* What is being asked *
Copy, exactly and without additions, every line in the records below from the one holding "ScholarMate is a" through the one holding "## 🚀 Key Features", both ends included.

[[ Materials provided open ]]

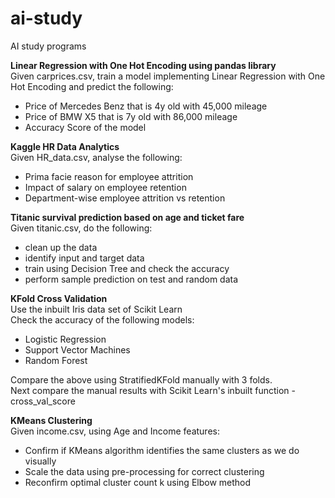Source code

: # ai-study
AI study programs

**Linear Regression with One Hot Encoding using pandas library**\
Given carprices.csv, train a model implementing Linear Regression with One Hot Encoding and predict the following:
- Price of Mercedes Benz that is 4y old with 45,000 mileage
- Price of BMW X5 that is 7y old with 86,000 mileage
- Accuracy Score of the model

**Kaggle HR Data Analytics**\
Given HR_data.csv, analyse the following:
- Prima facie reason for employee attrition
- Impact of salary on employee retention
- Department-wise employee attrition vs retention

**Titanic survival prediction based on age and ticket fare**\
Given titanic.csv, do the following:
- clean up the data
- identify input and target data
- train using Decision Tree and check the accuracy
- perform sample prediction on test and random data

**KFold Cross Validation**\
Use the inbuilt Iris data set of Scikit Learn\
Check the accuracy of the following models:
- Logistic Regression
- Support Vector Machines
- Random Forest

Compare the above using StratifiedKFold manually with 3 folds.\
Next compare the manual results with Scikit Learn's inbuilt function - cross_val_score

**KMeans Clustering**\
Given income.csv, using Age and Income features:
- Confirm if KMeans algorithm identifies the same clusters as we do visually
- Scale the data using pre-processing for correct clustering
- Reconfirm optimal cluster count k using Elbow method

[[ Materials provided closed ]]
[[ Materials provided open ]]

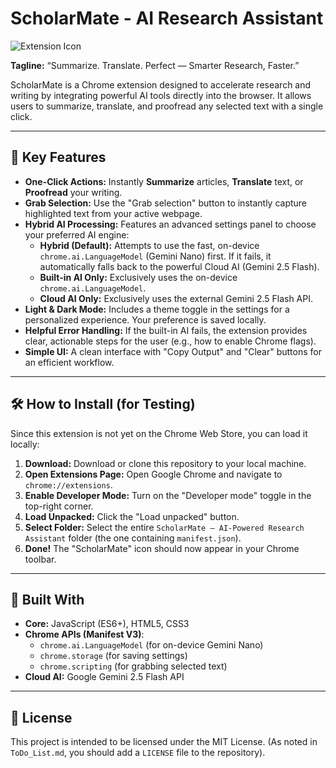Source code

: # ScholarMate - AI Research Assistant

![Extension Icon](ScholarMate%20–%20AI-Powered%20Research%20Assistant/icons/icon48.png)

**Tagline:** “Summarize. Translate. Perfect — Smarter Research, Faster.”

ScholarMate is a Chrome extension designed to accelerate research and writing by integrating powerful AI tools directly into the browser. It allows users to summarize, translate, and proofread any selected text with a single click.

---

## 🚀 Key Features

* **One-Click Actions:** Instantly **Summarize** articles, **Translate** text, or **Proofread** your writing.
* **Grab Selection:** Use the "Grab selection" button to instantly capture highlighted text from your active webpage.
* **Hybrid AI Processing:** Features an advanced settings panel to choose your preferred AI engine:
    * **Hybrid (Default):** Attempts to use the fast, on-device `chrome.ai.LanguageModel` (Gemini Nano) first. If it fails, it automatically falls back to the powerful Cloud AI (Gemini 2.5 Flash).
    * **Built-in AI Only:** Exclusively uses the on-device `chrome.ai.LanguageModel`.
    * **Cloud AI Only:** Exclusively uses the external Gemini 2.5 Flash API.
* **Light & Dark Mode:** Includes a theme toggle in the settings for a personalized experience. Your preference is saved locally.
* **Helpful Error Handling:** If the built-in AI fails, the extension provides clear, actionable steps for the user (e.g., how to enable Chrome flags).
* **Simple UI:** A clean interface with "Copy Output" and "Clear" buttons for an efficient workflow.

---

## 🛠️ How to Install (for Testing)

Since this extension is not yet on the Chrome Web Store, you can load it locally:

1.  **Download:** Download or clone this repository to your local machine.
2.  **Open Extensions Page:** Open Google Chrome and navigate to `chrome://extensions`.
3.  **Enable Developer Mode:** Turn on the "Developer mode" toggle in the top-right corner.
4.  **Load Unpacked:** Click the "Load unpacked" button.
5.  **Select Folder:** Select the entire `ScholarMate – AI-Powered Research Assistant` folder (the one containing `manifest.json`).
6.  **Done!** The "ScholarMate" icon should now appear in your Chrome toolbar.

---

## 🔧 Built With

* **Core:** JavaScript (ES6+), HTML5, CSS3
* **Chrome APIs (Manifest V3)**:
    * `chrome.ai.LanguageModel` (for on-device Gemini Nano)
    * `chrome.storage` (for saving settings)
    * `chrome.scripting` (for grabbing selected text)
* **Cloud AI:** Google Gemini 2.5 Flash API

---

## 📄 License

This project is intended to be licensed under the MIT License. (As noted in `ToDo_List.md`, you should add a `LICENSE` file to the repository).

[[ Materials provided closed ]]

* Answer space *
ScholarMate is a Chrome extension designed to accelerate research and writing by integrating powerful AI tools directly into the browser. It allows users to summarize, translate, and proofread any selected text with a single click.

---

## 🚀 Key Features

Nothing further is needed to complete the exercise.